The above summary of the Third Amendment is qualified in its entirety by the full text of the Third Amendment, a copy of which is attached hereto as Exhibit 10.1 and incorporated herein by reference.  The Credit Agreement was filed by the Company as Exhibit 10.1 to its Current Report on Form 8-K filed on March 27, 2012, the First Amendment was filed by the Company as Exhibit 10.1 to its Current Report on Form 8-K filed on April 4, 2014 and the Second Amendment was filed by the Company as Exhibit 10.1 to its Current Report on Form 8-K filed on June 4, 2014, all of which are also incorporated herein by reference.
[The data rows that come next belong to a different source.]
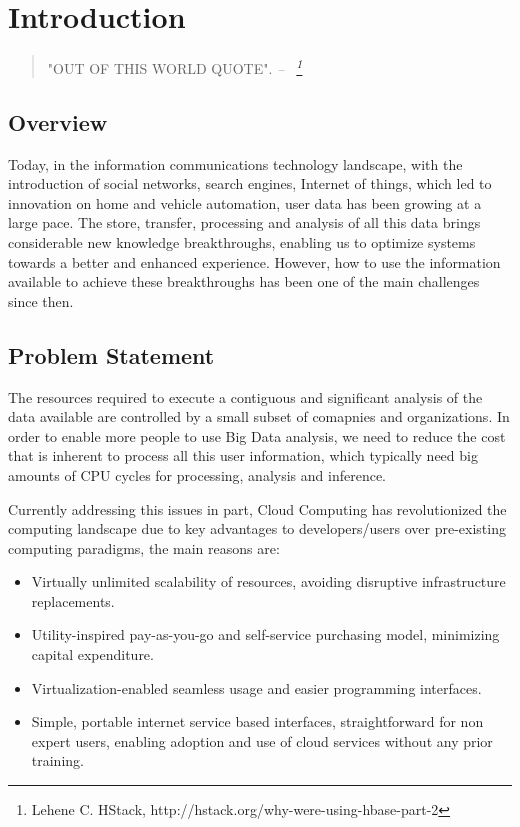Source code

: \chapter{Introduction}\label{ch:intro}

\begin{quotation}
    "OUT OF THIS WORLD QUOTE".
    {\small\it 
        -- ~\footnote{Lehene C. HStack, http://hstack.org/why-were-using-hbase-part-2} }
\end{quotation}

\section{Overview}

Today, in the information communications technology landscape, with the introduction of social networks, search engines, Internet of things, which led to innovation on home and vehicle automation, user data has been growing at a large pace. The store, transfer, processing and analysis of all this data brings considerable new knowledge breakthroughs, enabling us to optimize systems towards a better and enhanced experience. However, how to use the information available to achieve these breakthroughs has been one of the main challenges since then. 

\section{Problem Statement}

The resources required to execute a contiguous and significant analysis of the data available are controlled by a small subset of comapnies and organizations. In order to enable more people to use Big Data analysis, we need to reduce the cost that is inherent to process all this user information, which typically need big amounts of CPU cycles for processing, analysis and inference.

Currently addressing this issues in part, Cloud Computing has revolutionized the computing landscape due to key advantages to developers/users over pre-existing computing paradigms, the main reasons are:

\begin{itemize}
    \item Virtually unlimited scalability of resources, avoiding disruptive infrastructure replacements.
    \item Utility-inspired pay-as-you-go and self-service purchasing model, minimizing capital expenditure.
    \item Virtualization-enabled seamless usage and easier programming interfaces.
    \item Simple, portable internet service based interfaces, straightforward for non expert users, enabling adoption and use of cloud services without any prior training.
\end{itemize}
The provisions of the Third Amendment described above were intended to address various matters that relate to or result from, or that could relate to or result from, the Consolidation, the restatement of the Company’s unaudited financial statements in its Form 10-Q for each of the fiscal quarters ended March 31, 2013, June 30, 2013 and September 30, 2013, and the delay in the completion of the Company’s audited financial statements for the year ended December 31, 2013 and its unaudited financial statements for the fiscal quarter ended March 31, 2014.  The Company is in the process of preparing its consolidated financial statements for these periods, and has consulted with and received the views of the staff of the Office of the Chief Accountant of the U.S. Securities and Exchange Commission regarding the proper accounting treatment of the PEAKS Trust, as described in the Current Report on Form 8-K filed by the Company on June 24, 2014.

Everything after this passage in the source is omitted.